The wizard shrugged. 'If you lose them both, you'll fall down, you know. 'Rightful' might not be a term familiar to a velduke who made himself king bare days ago, but I have held this castle for longer than the lives of King Brorsavar, his sire before him, and his grandsire before that, and in all that time no one else has ruled these few peaks. Chainamund seemed not even to know they were here.'

'Enough clever words,' the other knight said grimly. 'Will you come with us?'

The tall blue man smiled gently, and shook his head. 'No. Tell the King of Galath I am too busy keeping him alive, in the face of what the other Dooms of Galath are doing, to have time just now for trading little threats with him at court. When Lorontar has been truly destroyed, perhaps.'

'Lorontar? Lorontar's been dead for centuries!'

The man with the staff sighed and regarded the glowering knight rather sadly. 'If you believe that, Galath has far greater problems than the absence of one reclusive wizard at court.'

He turned and strolled away. Some of the knights traded glances behind his back, reached silent accord, and started after him-only to halt in mid-stride when he turned back to face them and added mildly, 'I would have thought the absence of a baron to stand in Chainamund's place at court to be of far greater importance to the throne of Galath than my lack of attendance. Or is Melander proposing to offer the barony to me?'

'You?' one of the knights sneered, only to fall silent at a glare from the first knight who'd called out to the wizard.

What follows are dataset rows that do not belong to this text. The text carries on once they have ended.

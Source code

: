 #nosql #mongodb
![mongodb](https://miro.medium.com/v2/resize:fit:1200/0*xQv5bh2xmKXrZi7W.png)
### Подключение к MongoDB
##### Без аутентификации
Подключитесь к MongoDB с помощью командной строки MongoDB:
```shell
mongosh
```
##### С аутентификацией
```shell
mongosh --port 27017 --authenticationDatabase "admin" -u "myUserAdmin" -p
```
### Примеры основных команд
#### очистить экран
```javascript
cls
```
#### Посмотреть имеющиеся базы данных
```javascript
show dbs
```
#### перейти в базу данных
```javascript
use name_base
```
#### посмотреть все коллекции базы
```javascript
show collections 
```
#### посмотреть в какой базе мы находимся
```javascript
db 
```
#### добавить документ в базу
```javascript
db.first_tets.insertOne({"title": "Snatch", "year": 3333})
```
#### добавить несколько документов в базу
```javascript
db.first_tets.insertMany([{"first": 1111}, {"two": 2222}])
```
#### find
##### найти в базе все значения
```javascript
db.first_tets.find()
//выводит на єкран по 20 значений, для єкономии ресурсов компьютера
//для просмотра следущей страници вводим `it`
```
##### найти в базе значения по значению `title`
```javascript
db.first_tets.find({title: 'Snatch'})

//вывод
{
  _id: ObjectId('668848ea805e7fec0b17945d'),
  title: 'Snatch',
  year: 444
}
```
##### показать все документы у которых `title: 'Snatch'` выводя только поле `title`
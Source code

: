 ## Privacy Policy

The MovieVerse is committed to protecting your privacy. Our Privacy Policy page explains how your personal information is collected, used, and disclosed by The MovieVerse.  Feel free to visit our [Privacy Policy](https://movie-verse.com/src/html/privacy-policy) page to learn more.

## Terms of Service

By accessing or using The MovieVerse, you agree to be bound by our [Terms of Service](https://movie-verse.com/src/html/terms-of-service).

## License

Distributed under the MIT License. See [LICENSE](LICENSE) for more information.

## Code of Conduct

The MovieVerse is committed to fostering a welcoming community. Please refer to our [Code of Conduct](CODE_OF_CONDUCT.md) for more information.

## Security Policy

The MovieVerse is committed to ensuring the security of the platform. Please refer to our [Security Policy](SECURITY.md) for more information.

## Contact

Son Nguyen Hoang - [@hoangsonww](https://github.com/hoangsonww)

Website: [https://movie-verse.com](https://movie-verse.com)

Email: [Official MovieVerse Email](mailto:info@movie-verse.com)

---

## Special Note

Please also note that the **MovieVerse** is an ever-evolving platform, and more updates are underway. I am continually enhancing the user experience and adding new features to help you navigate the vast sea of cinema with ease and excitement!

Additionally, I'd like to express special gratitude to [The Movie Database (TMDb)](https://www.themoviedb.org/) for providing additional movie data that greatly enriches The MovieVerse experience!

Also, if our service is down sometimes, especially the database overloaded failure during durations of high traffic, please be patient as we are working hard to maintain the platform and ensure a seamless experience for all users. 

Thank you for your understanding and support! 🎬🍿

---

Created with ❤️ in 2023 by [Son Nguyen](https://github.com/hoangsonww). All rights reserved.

That knight turned his gaze back to the tall blue man and said simply, 'No.' Silence fell, and they stood in the cold, faintly whistling mountain wind like statues for long enough that he felt compelled to add, 'Three knights administer the barony now, until it should please the king to name a new baron.'

The man with the staff nodded, as if he'd already known how matters stood in the barony below, and said almost gently, 'And so it goes. Devaer gives way to Melander, yet the knights and nobles of Galath dance the same dances. Obey the royal dance-master, or fall from grace… and life. Have men sworn to the sword truly nothing better to do?'

Leaving that question hanging in the air unanswered behind him, the tall blue man turned back to the stair that had brought him up onto the battlements in an unhurried swirl of his cloak, and walked away from them.

'Wizard!' one of the knights barked. 'Halt!'

The tall man gave no sign that he'd heard.